Climate change and sea level rise will affect access to the coast as tides squeeze beaches, dunes, and wetlands against seawalls built by private property owners.

(CN) — As climate change causes sea levels to rise across the world, the California Coastal Commission voted unanimously Wednesday to study how that will affect Californians' beach access as high tides push up against seawalls and other structures built to protect inland private property.

“The timing is so critically important,” said commission chair Donne Brownsey said of the plan at the commission's monthly meeting on Wednesday. "We’re going to lose so much of that which we hold so dear in terms of our public beaches, our public waterways, our estuaries, and all the wildlife."

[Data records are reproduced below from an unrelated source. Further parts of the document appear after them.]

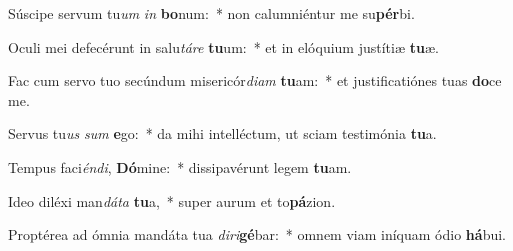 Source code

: \item Súscipe servum tu\textit{um} \textit{in} \textbf{bo}num:~* non calumniéntur me su\textbf{pér}bi.
\item Oculi mei defecérunt in salu\textit{tá}\textit{re} \textbf{tu}um:~* et in elóquium justítiæ \textbf{tu}æ.
\item Fac cum servo tuo secúndum misericór\textit{di}\textit{am} \textbf{tu}am:~* et justificatiónes tuas \textbf{do}ce me.
\item Servus tu\textit{us} \textit{sum} \textbf{e}go:~* da mihi intelléctum, ut sciam testimónia \textbf{tu}a.
\item Tempus faci\textit{én}\textit{di}, \textbf{Dó}mine:~* dissipavérunt legem \textbf{tu}am.
\item Ideo diléxi man\textit{dá}\textit{ta} \textbf{tu}a,~* super aurum et to\textbf{pá}zion.
\item Proptérea ad ómnia mandáta tua \textit{di}\textit{ri}\textbf{gé}bar:~* omnem viam iníquam ódio \textbf{há}bui.
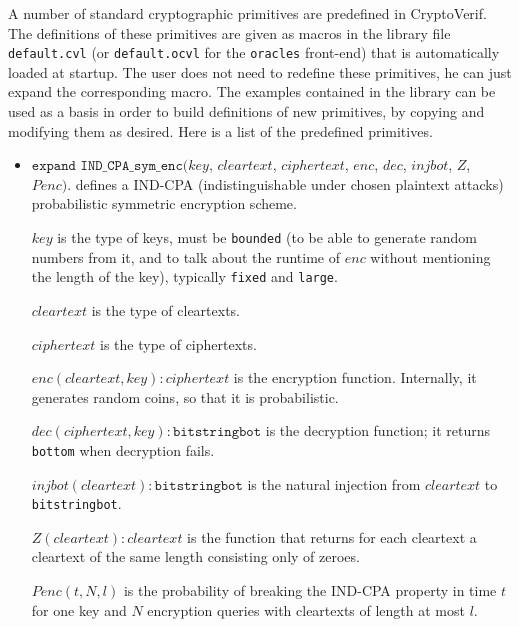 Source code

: \documentclass{article}
\begin{document}
\newcommand{\vn}[1]{\mathit{#1}}
\newcommand{\ab}{\allowbreak}

\sloppy

A number of standard cryptographic primitives are predefined in
CryptoVerif.  The definitions of these primitives are given as macros
in the library file \texttt{default.cvl} (or \texttt{default.ocvl} for
the \texttt{oracles} front-end) that is automatically loaded at
startup.  The user does not need to redefine these primitives, he can
just expand the corresponding macro. The examples contained in the library
can be used as a basis in order to build definitions of new primitives, by copying
and modifying them as desired. Here is a list of the predefined primitives.
\begin{itemize}

\item $\texttt{expand IND\_CPA\_sym\_enc(}\vn{key}$,
  $\vn{cleartext}$, $\vn{ciphertext}$, $\vn{enc}$,
  $\vn{dec}$, $\vn{injbot}$, $\vn{Z}$, $\vn{Penc}\texttt{).}$ defines a
  IND-CPA (indistinguishable under chosen plaintext attacks)
  probabilistic symmetric encryption scheme.

   $\vn{key}$ is the type of keys, must be \texttt{bounded} (to be able to generate random numbers from it, and to talk about the runtime of $\vn{enc}$ without mentioning the length of the key), typically \texttt{fixed} and \texttt{large}.

   $\vn{cleartext}$ is the type of cleartexts.

   $\vn{ciphertext}$ is the type of ciphertexts.

   $\vn{enc}(\vn{cleartext}, \vn{key}): \vn{ciphertext}$ is the encryption function. Internally, it generates random coins, so that it is probabilistic.

   $\vn{dec}(\vn{ciphertext}, \vn{key}): \texttt{bitstringbot}$ is the
  decryption function; it returns \texttt{bottom} when decryption
  fails.

   $\vn{injbot}(\vn{cleartext}): \texttt{bitstringbot}$ is the natural
  injection from $\vn{cleartext}$ to \texttt{bitstringbot}.

   $\vn{Z}(\vn{cleartext}): \vn{cleartext}$ is the function that
  returns for each cleartext a cleartext of the same length consisting
  only of zeroes.

  $\vn{Penc}(t, N, l)$ is the probability of breaking the IND-CPA
  property in time $t$ for one key and $N$ encryption queries with
  cleartexts of length at most $l$.


\end{itemize}
\end{document}
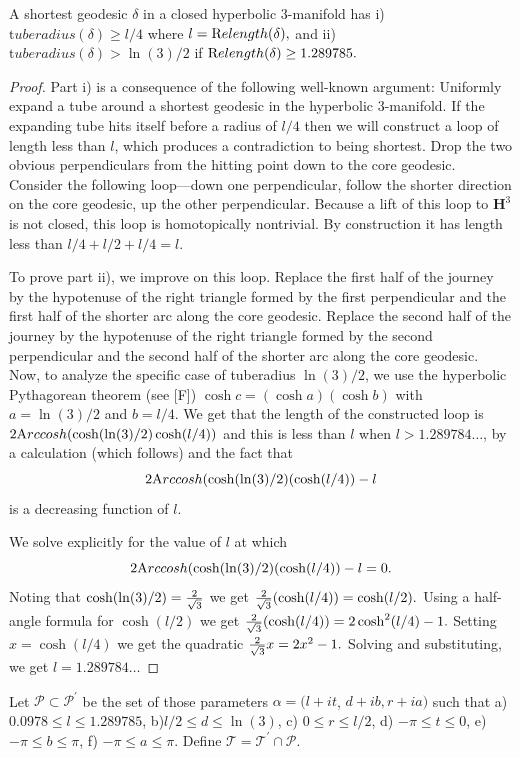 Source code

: \begin{proposition}\label{GMT prop1.11} A {\textrm shortest}  geodesic $\delta$ in a closed hyperbolic $3$\/{\textrm -}\/manifold has 
{\textrm i)}  ${\mathrm tuberadius}(\delta) \ge l/4$ where $l = {\textrm Relength}(\delta),$  and
{\textrm ii)} ${\mathrm tuberadius}(\delta) > \ln(3)/2$ if 
${\textrm Relength}(\delta) \ge 1.289785.$ 
\end{proposition}

\begin{proof} Part i) is a consequence of the following 
well-known argument:
Uniformly expand a tube around a shortest geodesic in the hyperbolic
$3$-manifold. 
If the expanding tube hits itself before a
radius of $l/4$ then we will construct a loop of length less than $l$, which produces a
contradiction to being shortest.  Drop the two obvious perpendiculars from
the hitting point down to the core geodesic. 
Consider the following loop---down one perpendicular, 
follow the shorter direction on the core geodesic,
up the other perpendicular. Because a lift of this loop
to ${\mathbf H}^3$ is not closed, this loop is homotopically nontrivial.  By
construction it has length less than $l/4 + l/2 + l/4 = l.$  

To prove part ii), we improve on this loop.  
Replace the first half of the journey by the
hypotenuse of the right triangle formed by the first perpendicular and the
first half of the shorter arc along the core geodesic.  Replace the second
half of the journey by the hypotenuse of the right triangle formed by the
second perpendicular and the second half of the shorter arc along the core
geodesic.  
Now, to analyze the specific case of tuberadius $\ln(3)/2$, we use
the hyperbolic Pythagorean theorem (see [F]) 
$\cosh c = (\cosh a)
( \cosh b)$ with $a = \ln(3)/2$ and $b = l/4.$ 
We get that the length of the
constructed loop is $2 {\textrm Arccosh} (\cosh(\ln(3)/2) \cosh (l/4))$ and this is
less than $l$ when $l > 1.289784\ldots$, 
by a calculation (which follows) and the fact that $$2 {\textrm Arccosh} (\cosh(\ln(3)/2) (\cosh (l/4)) - l$$ is a decreasing function of $l$.

We solve explicitly for the value of $l$ at which
$$2 {\textrm Arccosh} (\cosh(\ln(3)/2) (\cosh (l/4)) - l = 0.$$  Noting that
$\cosh(\ln(3)/2) = {2 \over \sqrt 3}$ we get ${2 \over \sqrt 3}(\cosh (l/4)) 
= \cosh(l/2).$  Using a half-angle formula for $\cosh(l/2)$ we get ${2
\over \sqrt 3}(\cosh (l/4))  = 2\cosh^2(l/4) - 1.$  Setting $x =
\cosh(l/4)$ we get the quadratic ${2 \over \sqrt 3} x = 2 x^2 -1.$
Solving and substituting, we get $l = 1.289784\ldots$ \end{proof}
\begin{definition}\label{GMT 1.12}
Let ${\mathcal P}\subset{\mathcal P}^{\prime}$ be the set of those parameters $\alpha
= (l+it$, $d+ib, r+ia)$ such
that
 a)       $0.0978\le l \le 1.289785$,
 b)\enspace      $l/2 \le d\le \ln(3)$,
 c) \enspace   $0\le r \le l/2$,
 d) \enspace      $-\pi \le t \le 0$,
 e) \enspace	$-\pi \le b \le \pi$,
 f) \enspace	$-\pi \le a \le \pi$.
\noindent 
Define ${\mathcal T}={\mathcal T}^{\prime}\cap {\mathcal P}.$
\end{definition}


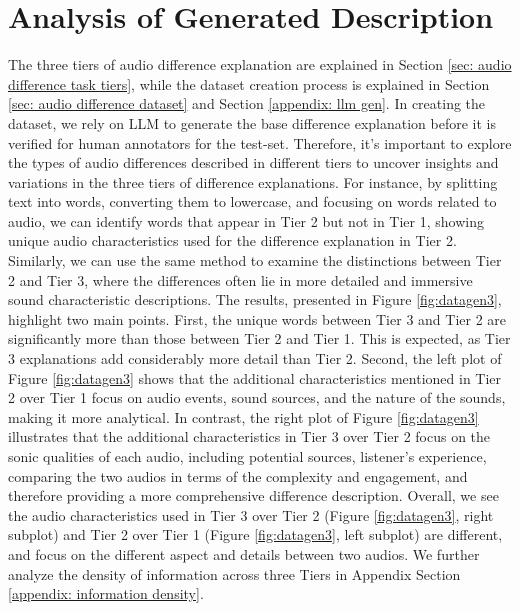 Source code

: \section{Analysis of Generated Description} \label{appendix: reviewer analysis}
The three tiers of audio difference explanation are explained in Section \ref{sec: audio difference task tiers}, while the dataset creation process is explained in Section \ref{sec: audio difference dataset} and Section \ref{appendix: llm gen}. In creating the dataset, we rely on LLM to generate the base difference explanation before it is verified for human annotators for the test-set. Therefore, it's important to explore the types of audio differences described in different tiers to uncover insights and variations in the three tiers of difference explanations. For instance, by splitting text into words, converting them to lowercase, and focusing on words related to audio, we can identify words that appear in Tier 2 but not in Tier 1, showing unique audio characteristics used for the difference explanation in Tier 2. Similarly, we can use the same method to examine the distinctions between Tier 2 and Tier 3, where the differences often lie in more detailed and immersive sound characteristic descriptions. The results, presented in Figure \ref{fig:datagen3}, highlight two main points. First, the unique words between Tier 3 and Tier 2 are significantly more than those between Tier 2 and Tier 1. This is expected, as Tier 3 explanations add considerably more detail than Tier 2. Second, the left plot of Figure \ref{fig:datagen3} shows that the additional characteristics mentioned in Tier 2 over Tier 1 focus on audio events, sound sources, and the nature of the sounds, making it more analytical. In contrast, the right plot of Figure \ref{fig:datagen3} illustrates that the additional characteristics in Tier 3 over Tier 2 focus on the sonic qualities of each audio, including potential sources, listener’s experience, comparing the two audios in terms of the complexity and engagement, and therefore providing a more comprehensive difference description. Overall, we see the audio characteristics used in Tier 3 over Tier 2 (Figure \ref{fig:datagen3}, right subplot)  and Tier 2 over Tier 1 (Figure \ref{fig:datagen3}, left subplot) are different, and focus on the different aspect and details between two audios. We further analyze the density of information across three Tiers in Appendix Section \ref{appendix: information density}. 

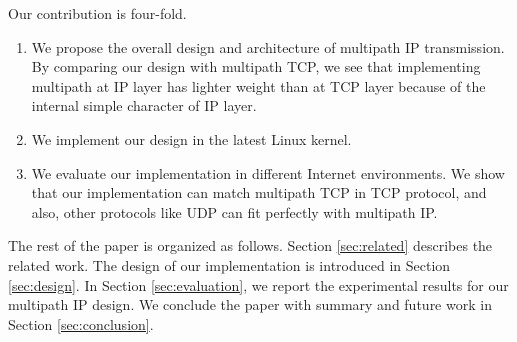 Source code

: Our contribution is four-fold.
\begin{enumerate}
\item We propose the overall design and architecture of multipath IP transmission. By comparing our design with multipath TCP, we see that implementing multipath at IP layer has lighter weight than at TCP layer because of the internal simple character of IP layer.

\item We implement our design in the latest Linux kernel. 

\item We evaluate our implementation in different Internet environments. We show that our implementation can match multipath TCP in TCP protocol, and also, other protocols like UDP can fit perfectly with multipath IP.
\end{enumerate}

The rest of the paper is organized as follows. Section \ref{sec:related} describes the related work.
The design of our implementation is introduced in Section \ref{sec:design}. In Section \ref{sec:evaluation}, we report the experimental results for our multipath IP design. We conclude the paper with summary and future work in Section \ref{sec:conclusion}.
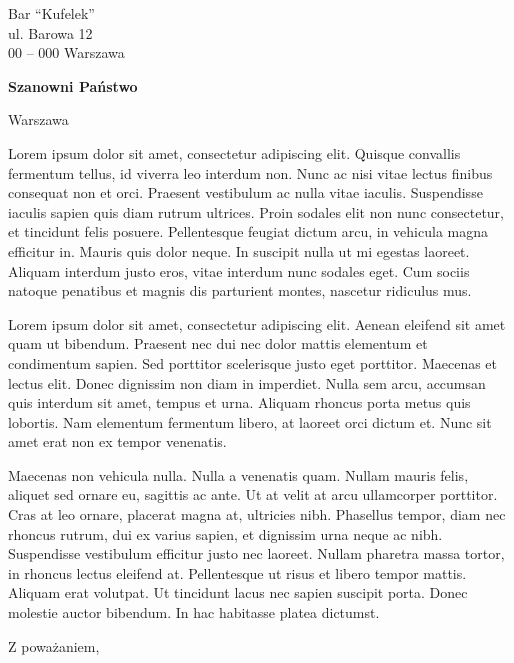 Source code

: \documentclass[12pt]{konserw-list} %
\begin{document}
\begin{letter}{Bar ``Kufelek'' \\ ul. Barowa 12 \\  00 -- 000 Warszawa }
\opening{{\bfseries Szanowni Państwo}}{Warszawa}
\setlength{\parindent}{1cm}

 Lorem ipsum dolor sit amet, consectetur adipiscing elit. Quisque convallis fermentum tellus, id viverra leo interdum non. Nunc ac nisi vitae lectus finibus consequat non et orci. Praesent vestibulum ac nulla vitae iaculis. Suspendisse iaculis sapien quis diam rutrum ultrices. Proin sodales elit non nunc consectetur, et tincidunt felis posuere. Pellentesque feugiat dictum arcu, in vehicula magna efficitur in. Mauris quis dolor neque. In suscipit nulla ut mi egestas laoreet. Aliquam interdum justo eros, vitae interdum nunc sodales eget. Cum sociis natoque penatibus et magnis dis parturient montes, nascetur ridiculus mus. 

Lorem ipsum dolor sit amet, consectetur adipiscing elit. Aenean eleifend sit amet quam ut bibendum. Praesent nec dui nec dolor mattis elementum et condimentum sapien. Sed porttitor scelerisque justo eget porttitor. Maecenas et lectus elit. Donec dignissim non diam in imperdiet. Nulla sem arcu, accumsan quis interdum sit amet, tempus et urna. Aliquam rhoncus porta metus quis lobortis. Nam elementum fermentum libero, at laoreet orci dictum et. Nunc sit amet erat non ex tempor venenatis. 

Maecenas non vehicula nulla. Nulla a venenatis quam. Nullam mauris felis, aliquet sed ornare eu, sagittis ac ante. Ut at velit at arcu ullamcorper porttitor. Cras at leo ornare, placerat magna at, ultricies nibh. Phasellus tempor, diam nec rhoncus rutrum, dui ex varius sapien, et dignissim urna neque ac nibh. Suspendisse vestibulum efficitur justo nec laoreet. Nullam pharetra massa tortor, in rhoncus lectus eleifend at. Pellentesque ut risus et libero tempor mattis. Aliquam erat volutpat. Ut tincidunt lacus nec sapien suscipit porta. Donec molestie auctor bibendum. In hac habitasse platea dictumst. 


\closing{Z poważaniem,}

\end{letter}
\end{document}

The plan, called the Public Trust Guiding Principles & Action Plan, does not give the commission, which is tasked with protecting the California coastline and ensuring public access to it, any new regulatory powers. Instead, it outlines how the commission can study the effects of rising tides while working with other state and municipal agencies, private businesses, and tribal governments in an equitable way. 

But first the plan outlines how the Public Trust Doctrine interacts with the Coastal Act, the 1976 law that defined what the Commission is responsible for. 

The Public Trust Doctrine protects tidelands, submerged land, lakes, rivers, and streams, wetlands and the land that connects them as public land for the use and enjoyment by the public for things like fishing, boating, scientific study and even commerce. Those lands are administered by the State Lands Commission. The Coastal Act regulates land use around on and around the coast and ensures public access to the ocean, an area that overlaps with some tidelands and areas surrounding the coast. 

As sea levels rise, public trust lands like beaches, dunes and wetlands — and their access points — will move inward and butt up against private land and structures used by those private landholders to protect against erosion, like seawalls and bulkheads. The fear is that once that occurs public trust lands will they be not accessible, but they’ll be inundated with sea water and disappear in a process called “coastal squeeze.” 

“As sea levels rise, the potential for public trust lands and their associated upland public spaces to be subject to coastal squeeze against private upland development will only increase, exacerbating existing inequalities in coastal access and tipping the scales further toward injustice, particularly for lower income residents living inland,” a study included with the plan titled “Public Trust Guiding Principles and Action Plan: Carrying out the California Coastal Act and Public Trust Doctrine in an Era of Climate Change and Sea Level Rise,” states.

The plans calls for the commission to study ways to respond to that situation, including the effects of residential development on public trust land, working with the State Lands Commission to create a publicly available map of tidelands and high and low tides, consultation with tribes and public education and outreach. And the commission will look for adaptation and mitigation too.

“Now that we’re in Sacramento, it’s so far inland, you know? We’re landlocked over here, and yet we’re surrounded by the legislators and decision makers who help us protect this public trust," commissioner Linda Escalante said. "The champions should be the legislators on the coast, but what I’ve been trying to change the narrative is that we’re really protecting the public trust for most of the Californians who live inland, but don’t live right up against the sea who don’t have the right away access to this ocean."

Brownsey jumped in. “I’m just going to note that landlocked today, maybe not in the future,” she said.